[Source texts of formatted documents]
.....

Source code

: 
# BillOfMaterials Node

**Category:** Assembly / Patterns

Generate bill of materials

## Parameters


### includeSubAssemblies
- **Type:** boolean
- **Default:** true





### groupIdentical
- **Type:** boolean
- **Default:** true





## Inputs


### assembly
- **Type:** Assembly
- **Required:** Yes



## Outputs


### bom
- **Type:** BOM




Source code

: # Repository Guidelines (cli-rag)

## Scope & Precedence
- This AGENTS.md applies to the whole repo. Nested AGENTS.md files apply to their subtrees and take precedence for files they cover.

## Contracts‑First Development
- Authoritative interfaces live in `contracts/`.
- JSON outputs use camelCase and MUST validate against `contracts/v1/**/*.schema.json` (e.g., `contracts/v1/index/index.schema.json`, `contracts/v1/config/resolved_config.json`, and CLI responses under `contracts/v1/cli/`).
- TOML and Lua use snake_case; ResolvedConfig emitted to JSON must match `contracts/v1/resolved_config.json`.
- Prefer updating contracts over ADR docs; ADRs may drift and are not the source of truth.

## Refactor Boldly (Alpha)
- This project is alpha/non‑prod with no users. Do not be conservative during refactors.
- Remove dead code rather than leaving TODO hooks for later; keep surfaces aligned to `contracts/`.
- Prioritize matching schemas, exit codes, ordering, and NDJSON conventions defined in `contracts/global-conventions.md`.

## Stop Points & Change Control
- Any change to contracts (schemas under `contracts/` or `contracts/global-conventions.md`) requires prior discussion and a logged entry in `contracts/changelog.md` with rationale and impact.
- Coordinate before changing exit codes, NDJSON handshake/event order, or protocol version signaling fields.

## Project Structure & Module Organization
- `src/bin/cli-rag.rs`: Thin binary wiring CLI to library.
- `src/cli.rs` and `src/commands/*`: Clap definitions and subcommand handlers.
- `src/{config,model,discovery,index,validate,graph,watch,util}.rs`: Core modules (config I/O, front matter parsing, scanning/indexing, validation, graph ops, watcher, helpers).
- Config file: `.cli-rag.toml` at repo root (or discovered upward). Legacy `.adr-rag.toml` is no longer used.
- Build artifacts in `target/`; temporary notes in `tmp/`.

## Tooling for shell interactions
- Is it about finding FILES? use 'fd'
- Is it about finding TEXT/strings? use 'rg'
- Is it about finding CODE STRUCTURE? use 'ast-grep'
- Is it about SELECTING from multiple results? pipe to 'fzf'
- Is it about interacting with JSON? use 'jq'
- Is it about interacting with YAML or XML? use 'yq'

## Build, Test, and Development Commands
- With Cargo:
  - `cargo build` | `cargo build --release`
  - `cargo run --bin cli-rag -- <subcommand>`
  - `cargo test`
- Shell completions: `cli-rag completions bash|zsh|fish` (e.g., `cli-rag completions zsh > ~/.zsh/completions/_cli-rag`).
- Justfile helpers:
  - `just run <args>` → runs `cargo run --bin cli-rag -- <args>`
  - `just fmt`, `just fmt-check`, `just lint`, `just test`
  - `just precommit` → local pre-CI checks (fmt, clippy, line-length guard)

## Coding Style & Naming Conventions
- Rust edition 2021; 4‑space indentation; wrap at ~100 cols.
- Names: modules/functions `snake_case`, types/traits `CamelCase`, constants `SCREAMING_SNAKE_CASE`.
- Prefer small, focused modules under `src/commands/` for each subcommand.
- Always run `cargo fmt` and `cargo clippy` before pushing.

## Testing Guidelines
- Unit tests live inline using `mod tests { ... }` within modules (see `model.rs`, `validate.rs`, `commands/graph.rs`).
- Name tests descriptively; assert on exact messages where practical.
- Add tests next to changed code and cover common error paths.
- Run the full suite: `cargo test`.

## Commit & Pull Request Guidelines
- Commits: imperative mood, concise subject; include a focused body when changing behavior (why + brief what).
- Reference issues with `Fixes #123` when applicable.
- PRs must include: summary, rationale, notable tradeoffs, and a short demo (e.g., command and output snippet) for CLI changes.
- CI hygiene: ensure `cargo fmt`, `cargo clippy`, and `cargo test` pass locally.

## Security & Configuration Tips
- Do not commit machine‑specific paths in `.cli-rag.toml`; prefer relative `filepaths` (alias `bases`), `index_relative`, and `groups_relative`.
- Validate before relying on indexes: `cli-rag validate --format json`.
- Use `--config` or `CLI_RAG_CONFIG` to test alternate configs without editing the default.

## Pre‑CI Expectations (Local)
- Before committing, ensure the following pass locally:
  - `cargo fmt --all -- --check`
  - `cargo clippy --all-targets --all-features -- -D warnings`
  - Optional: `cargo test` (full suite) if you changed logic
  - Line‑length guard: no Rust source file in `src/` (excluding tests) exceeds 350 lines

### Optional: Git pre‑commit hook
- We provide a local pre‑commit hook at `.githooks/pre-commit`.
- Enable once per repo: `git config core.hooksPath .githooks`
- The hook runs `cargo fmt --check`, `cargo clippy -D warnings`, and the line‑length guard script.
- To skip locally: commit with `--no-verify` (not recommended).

.....

## Work instructions
Retype each of the records, word for word, with nothing added or dropped.

## Written answer
Source code

: 
# BillOfMaterials Node

**Category:** Assembly / Patterns

Generate bill of materials

## Parameters


### includeSubAssemblies
- **Type:** boolean
- **Default:** true





### groupIdentical
- **Type:** boolean
- **Default:** true





## Inputs


### assembly
- **Type:** Assembly
- **Required:** Yes



## Outputs


### bom
- **Type:** BOM




Source code

: # Repository Guidelines (cli-rag)

## Scope & Precedence
- This AGENTS.md applies to the whole repo. Nested AGENTS.md files apply to their subtrees and take precedence for files they cover.

## Contracts‑First Development
- Authoritative interfaces live in `contracts/`.
- JSON outputs use camelCase and MUST validate against `contracts/v1/**/*.schema.json` (e.g., `contracts/v1/index/index.schema.json`, `contracts/v1/config/resolved_config.json`, and CLI responses under `contracts/v1/cli/`).
- TOML and Lua use snake_case; ResolvedConfig emitted to JSON must match `contracts/v1/resolved_config.json`.
- Prefer updating contracts over ADR docs; ADRs may drift and are not the source of truth.

## Refactor Boldly (Alpha)
- This project is alpha/non‑prod with no users. Do not be conservative during refactors.
- Remove dead code rather than leaving TODO hooks for later; keep surfaces aligned to `contracts/`.
- Prioritize matching schemas, exit codes, ordering, and NDJSON conventions defined in `contracts/global-conventions.md`.

## Stop Points & Change Control
- Any change to contracts (schemas under `contracts/` or `contracts/global-conventions.md`) requires prior discussion and a logged entry in `contracts/changelog.md` with rationale and impact.
- Coordinate before changing exit codes, NDJSON handshake/event order, or protocol version signaling fields.

## Project Structure & Module Organization
- `src/bin/cli-rag.rs`: Thin binary wiring CLI to library.
- `src/cli.rs` and `src/commands/*`: Clap definitions and subcommand handlers.
- `src/{config,model,discovery,index,validate,graph,watch,util}.rs`: Core modules (config I/O, front matter parsing, scanning/indexing, validation, graph ops, watcher, helpers).
- Config file: `.cli-rag.toml` at repo root (or discovered upward). Legacy `.adr-rag.toml` is no longer used.
- Build artifacts in `target/`; temporary notes in `tmp/`.

## Tooling for shell interactions
- Is it about finding FILES? use 'fd'
- Is it about finding TEXT/strings? use 'rg'
- Is it about finding CODE STRUCTURE? use 'ast-grep'
- Is it about SELECTING from multiple results? pipe to 'fzf'
- Is it about interacting with JSON? use 'jq'
- Is it about interacting with YAML or XML? use 'yq'

## Build, Test, and Development Commands
- With Cargo:
  - `cargo build` | `cargo build --release`
  - `cargo run --bin cli-rag -- <subcommand>`
  - `cargo test`
- Shell completions: `cli-rag completions bash|zsh|fish` (e.g., `cli-rag completions zsh > ~/.zsh/completions/_cli-rag`).
- Justfile helpers:
  - `just run <args>` → runs `cargo run --bin cli-rag -- <args>`
  - `just fmt`, `just fmt-check`, `just lint`, `just test`
  - `just precommit` → local pre-CI checks (fmt, clippy, line-length guard)

## Coding Style & Naming Conventions
- Rust edition 2021; 4‑space indentation; wrap at ~100 cols.
- Names: modules/functions `snake_case`, types/traits `CamelCase`, constants `SCREAMING_SNAKE_CASE`.
- Prefer small, focused modules under `src/commands/` for each subcommand.
- Always run `cargo fmt` and `cargo clippy` before pushing.

## Testing Guidelines
- Unit tests live inline using `mod tests { ... }` within modules (see `model.rs`, `validate.rs`, `commands/graph.rs`).
- Name tests descriptively; assert on exact messages where practical.
- Add tests next to changed code and cover common error paths.
- Run the full suite: `cargo test`.

## Commit & Pull Request Guidelines
- Commits: imperative mood, concise subject; include a focused body when changing behavior (why + brief what).
- Reference issues with `Fixes #123` when applicable.
- PRs must include: summary, rationale, notable tradeoffs, and a short demo (e.g., command and output snippet) for CLI changes.
- CI hygiene: ensure `cargo fmt`, `cargo clippy`, and `cargo test` pass locally.

## Security & Configuration Tips
- Do not commit machine‑specific paths in `.cli-rag.toml`; prefer relative `filepaths` (alias `bases`), `index_relative`, and `groups_relative`.
- Validate before relying on indexes: `cli-rag validate --format json`.
- Use `--config` or `CLI_RAG_CONFIG` to test alternate configs without editing the default.

## Pre‑CI Expectations (Local)
- Before committing, ensure the following pass locally:
  - `cargo fmt --all -- --check`
  - `cargo clippy --all-targets --all-features -- -D warnings`
  - Optional: `cargo test` (full suite) if you changed logic
  - Line‑length guard: no Rust source file in `src/` (excluding tests) exceeds 350 lines

### Optional: Git pre‑commit hook
- We provide a local pre‑commit hook at `.githooks/pre-commit`.
- Enable once per repo: `git config core.hooksPath .githooks`
- The hook runs `cargo fmt --check`, `cargo clippy -D warnings`, and the line‑length guard script.
- To skip locally: commit with `--no-verify` (not recommended).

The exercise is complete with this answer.